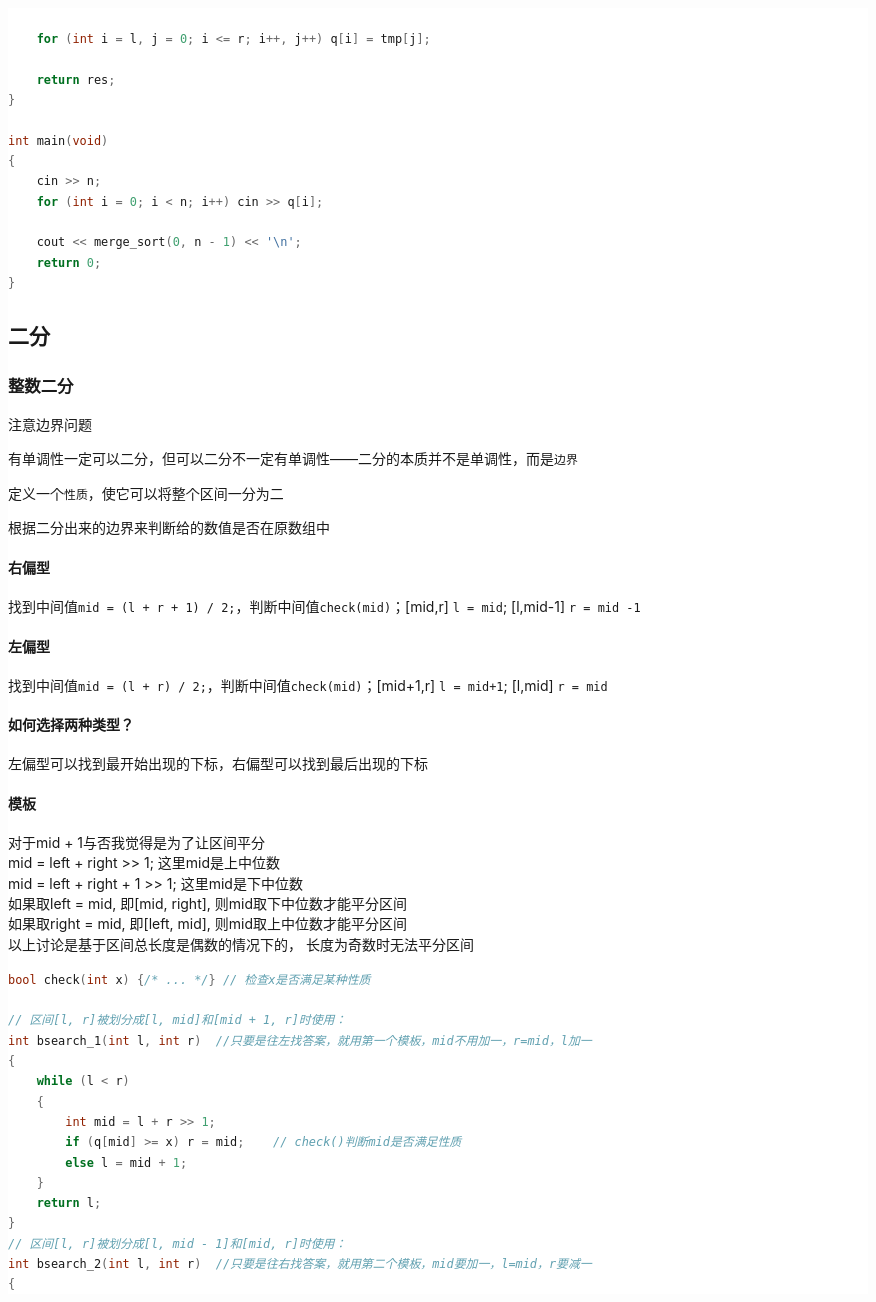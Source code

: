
 ```cpp

    for (int i = l, j = 0; i <= r; i++, j++) q[i] = tmp[j];
  
    return res;
}

int main(void)
{
    cin >> n;
    for (int i = 0; i < n; i++) cin >> q[i];

    cout << merge_sort(0, n - 1) << '\n';
    return 0;
}
```

## 二分

### 整数二分

注意边界问题

有单调性一定可以二分，但可以二分不一定有单调性——二分的本质并不是单调性，而是`边界`​

定义一个`性质`​​​，使它可以将整个区间一分为二

根据二分出来的边界来判断给的数值是否在原数组中

#### 右偏型

找到中间值`mid = (l + r + 1) / 2;`​，判断中间值`check(mid)`​；[mid,r] `l = mid`​; [l,mid-1] `r = mid -1`​

#### 左偏型

找到中间值`mid = (l + r) / 2;`​​，判断中间值`check(mid)`​​；[mid+1,r] `l = mid+1`​​; [l,mid] `r = mid`​​

#### 如何选择两种类型？

左偏型可以找到最开始出现的下标，右偏型可以找到最后出现的下标

#### 模板

对于mid + 1与否我觉得是为了让区间平分  
mid = left + right >> 1; 这里mid是上中位数  
mid = left + right + 1 >> 1; 这里mid是下中位数  
如果取left = mid, 即[mid, right], 则mid取下中位数才能平分区间  
如果取right = mid, 即[left, mid], 则mid取上中位数才能平分区间  
以上讨论是基于区间总长度是偶数的情况下的， 长度为奇数时无法平分区间

```cpp
bool check(int x) {/* ... */} // 检查x是否满足某种性质

// 区间[l, r]被划分成[l, mid]和[mid + 1, r]时使用：
int bsearch_1(int l, int r)  //只要是往左找答案，就用第一个模板，mid不用加一，r=mid，l加一
{
    while (l < r)
    {
        int mid = l + r >> 1;
        if (q[mid] >= x) r = mid;    // check()判断mid是否满足性质
        else l = mid + 1;
    }
    return l;
}
// 区间[l, r]被划分成[l, mid - 1]和[mid, r]时使用：
int bsearch_2(int l, int r)  //只要是往右找答案，就用第二个模板，mid要加一，l=mid，r要减一
{
```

#### [TASK]
Pictures stay out of the copy; print the material above exactly.

#### [ANSWER SPACE]
Source code

:
 ```cpp

    for (int i = l, j = 0; i <= r; i++, j++) q[i] = tmp[j];
  
    return res;
}

int main(void)
{
    cin >> n;
    for (int i = 0; i < n; i++) cin >> q[i];

    cout << merge_sort(0, n - 1) << '\n';
    return 0;
}
```

## 二分

### 整数二分

注意边界问题

有单调性一定可以二分，但可以二分不一定有单调性——二分的本质并不是单调性，而是`边界`​

定义一个`性质`​​​，使它可以将整个区间一分为二

根据二分出来的边界来判断给的数值是否在原数组中

#### 右偏型

找到中间值`mid = (l + r + 1) / 2;`​，判断中间值`check(mid)`​；[mid,r] `l = mid`​; [l,mid-1] `r = mid -1`​

#### 左偏型

找到中间值`mid = (l + r) / 2;`​​，判断中间值`check(mid)`​​；[mid+1,r] `l = mid+1`​​; [l,mid] `r = mid`​​

#### 如何选择两种类型？

左偏型可以找到最开始出现的下标，右偏型可以找到最后出现的下标

#### 模板

对于mid + 1与否我觉得是为了让区间平分  
mid = left + right >> 1; 这里mid是上中位数  
mid = left + right + 1 >> 1; 这里mid是下中位数  
如果取left = mid, 即[mid, right], 则mid取下中位数才能平分区间  
如果取right = mid, 即[left, mid], 则mid取上中位数才能平分区间  
以上讨论是基于区间总长度是偶数的情况下的， 长度为奇数时无法平分区间

```cpp
bool check(int x) {/* ... */} // 检查x是否满足某种性质

// 区间[l, r]被划分成[l, mid]和[mid + 1, r]时使用：
int bsearch_1(int l, int r)  //只要是往左找答案，就用第一个模板，mid不用加一，r=mid，l加一
{
    while (l < r)
    {
        int mid = l + r >> 1;
        if (q[mid] >= x) r = mid;    // check()判断mid是否满足性质
        else l = mid + 1;
    }
    return l;
}
// 区间[l, r]被划分成[l, mid - 1]和[mid, r]时使用：
int bsearch_2(int l, int r)  //只要是往右找答案，就用第二个模板，mid要加一，l=mid，r要减一
{
```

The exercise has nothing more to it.